PROBLEM —
Pictures aside, return all of the records exactly as they stand.

DATA —
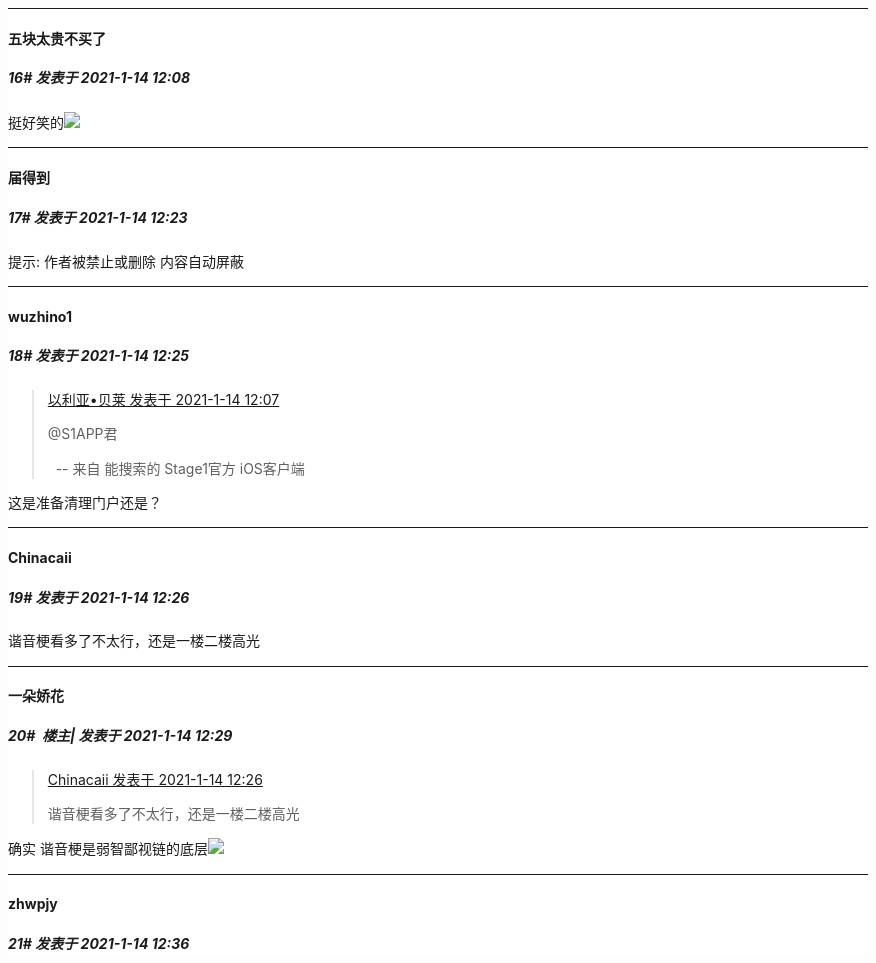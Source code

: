 -----

####  五块太贵不买了  
##### 16#       发表于 2021-1-14 12:08


挺好笑的<img src="https://static.saraba1st.com/image/smiley/face2017/067.png" referrerpolicy="no-referrer">


-----

####  届得到  
##### 17#       发表于 2021-1-14 12:23

提示: 作者被禁止或删除 内容自动屏蔽


-----

####  wuzhino1  
##### 18#       发表于 2021-1-14 12:25


<blockquote><a href="httphttps://bbs.saraba1st.com/2b/forum.php?mod=redirect&amp;goto=findpost&amp;pid=50031438&amp;ptid=1982740" target="_blank">以利亚•贝莱 发表于 2021-1-14 12:07</a>

@S1APP君


  -- 来自 能搜索的 Stage1官方 iOS客户端</blockquote>
这是准备清理门户还是？


-----

####  Chinacaii  
##### 19#       发表于 2021-1-14 12:26


谐音梗看多了不太行，还是一楼二楼高光


-----

####  一朵娇花  
##### 20#         楼主| 发表于 2021-1-14 12:29


<blockquote><a href="httphttps://bbs.saraba1st.com/2b/forum.php?mod=redirect&amp;goto=findpost&amp;pid=50031648&amp;ptid=1982740" target="_blank">Chinacaii 发表于 2021-1-14 12:26</a>

谐音梗看多了不太行，还是一楼二楼高光</blockquote>
确实 谐音梗是弱智鄙视链的底层<img src="https://static.saraba1st.com/image/smiley/face2017/054.png" referrerpolicy="no-referrer">


-----

####  zhwpjy  
##### 21#       发表于 2021-1-14 12:36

ANSWER TO THIS TASK —
Source code

: -----

####  五块太贵不买了  
##### 16#       发表于 2021-1-14 12:08


挺好笑的<img src="https://static.saraba1st.com/image/smiley/face2017/067.png" referrerpolicy="no-referrer">


-----

####  届得到  
##### 17#       发表于 2021-1-14 12:23

提示: 作者被禁止或删除 内容自动屏蔽


-----

####  wuzhino1  
##### 18#       发表于 2021-1-14 12:25


<blockquote><a href="httphttps://bbs.saraba1st.com/2b/forum.php?mod=redirect&amp;goto=findpost&amp;pid=50031438&amp;ptid=1982740" target="_blank">以利亚•贝莱 发表于 2021-1-14 12:07</a>

@S1APP君


  -- 来自 能搜索的 Stage1官方 iOS客户端</blockquote>
这是准备清理门户还是？


-----

####  Chinacaii  
##### 19#       发表于 2021-1-14 12:26


谐音梗看多了不太行，还是一楼二楼高光


-----

####  一朵娇花  
##### 20#         楼主| 发表于 2021-1-14 12:29


<blockquote><a href="httphttps://bbs.saraba1st.com/2b/forum.php?mod=redirect&amp;goto=findpost&amp;pid=50031648&amp;ptid=1982740" target="_blank">Chinacaii 发表于 2021-1-14 12:26</a>

谐音梗看多了不太行，还是一楼二楼高光</blockquote>
确实 谐音梗是弱智鄙视链的底层<img src="https://static.saraba1st.com/image/smiley/face2017/054.png" referrerpolicy="no-referrer">


-----

####  zhwpjy  
##### 21#       发表于 2021-1-14 12:36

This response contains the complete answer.